AIM OF THE EXERCISE —
Word for word, restate the records that come after this.

DATA SUPPLIED —
★ ★ ★ ★ ★ ★ ★

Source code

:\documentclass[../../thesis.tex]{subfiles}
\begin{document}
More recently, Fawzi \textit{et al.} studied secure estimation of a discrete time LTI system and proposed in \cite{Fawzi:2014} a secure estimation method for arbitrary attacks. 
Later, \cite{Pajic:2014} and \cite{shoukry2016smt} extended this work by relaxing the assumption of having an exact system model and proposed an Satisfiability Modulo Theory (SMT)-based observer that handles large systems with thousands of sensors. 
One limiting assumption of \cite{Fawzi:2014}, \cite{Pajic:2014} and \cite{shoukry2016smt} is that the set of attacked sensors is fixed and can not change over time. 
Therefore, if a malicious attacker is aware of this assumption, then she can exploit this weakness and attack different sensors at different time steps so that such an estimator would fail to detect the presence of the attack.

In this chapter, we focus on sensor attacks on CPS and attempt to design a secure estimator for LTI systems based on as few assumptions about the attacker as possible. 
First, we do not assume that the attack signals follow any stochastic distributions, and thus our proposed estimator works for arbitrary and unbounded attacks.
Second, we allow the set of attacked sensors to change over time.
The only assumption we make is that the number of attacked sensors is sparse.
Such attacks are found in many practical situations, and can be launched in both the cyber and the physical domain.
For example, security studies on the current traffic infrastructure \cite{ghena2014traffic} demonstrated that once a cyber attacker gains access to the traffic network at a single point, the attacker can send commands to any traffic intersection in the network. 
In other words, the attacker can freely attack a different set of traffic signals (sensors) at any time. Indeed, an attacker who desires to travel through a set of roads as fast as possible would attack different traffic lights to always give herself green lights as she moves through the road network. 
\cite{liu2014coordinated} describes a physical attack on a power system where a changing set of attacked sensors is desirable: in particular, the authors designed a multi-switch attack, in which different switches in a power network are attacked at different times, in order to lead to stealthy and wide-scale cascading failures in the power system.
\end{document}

★ ★ ★ ★ ★ ★ ★

EXERCISE ANSWER —
Source code

:\documentclass[../../thesis.tex]{subfiles}
\begin{document}
More recently, Fawzi \textit{et al.} studied secure estimation of a discrete time LTI system and proposed in \cite{Fawzi:2014} a secure estimation method for arbitrary attacks. 
Later, \cite{Pajic:2014} and \cite{shoukry2016smt} extended this work by relaxing the assumption of having an exact system model and proposed an Satisfiability Modulo Theory (SMT)-based observer that handles large systems with thousands of sensors. 
One limiting assumption of \cite{Fawzi:2014}, \cite{Pajic:2014} and \cite{shoukry2016smt} is that the set of attacked sensors is fixed and can not change over time. 
Therefore, if a malicious attacker is aware of this assumption, then she can exploit this weakness and attack different sensors at different time steps so that such an estimator would fail to detect the presence of the attack.

In this chapter, we focus on sensor attacks on CPS and attempt to design a secure estimator for LTI systems based on as few assumptions about the attacker as possible. 
First, we do not assume that the attack signals follow any stochastic distributions, and thus our proposed estimator works for arbitrary and unbounded attacks.
Second, we allow the set of attacked sensors to change over time.
The only assumption we make is that the number of attacked sensors is sparse.
Such attacks are found in many practical situations, and can be launched in both the cyber and the physical domain.
For example, security studies on the current traffic infrastructure \cite{ghena2014traffic} demonstrated that once a cyber attacker gains access to the traffic network at a single point, the attacker can send commands to any traffic intersection in the network. 
In other words, the attacker can freely attack a different set of traffic signals (sensors) at any time. Indeed, an attacker who desires to travel through a set of roads as fast as possible would attack different traffic lights to always give herself green lights as she moves through the road network. 
\cite{liu2014coordinated} describes a physical attack on a power system where a changing set of attacked sensors is desirable: in particular, the authors designed a multi-switch attack, in which different switches in a power network are attacked at different times, in order to lead to stealthy and wide-scale cascading failures in the power system.
\end{document}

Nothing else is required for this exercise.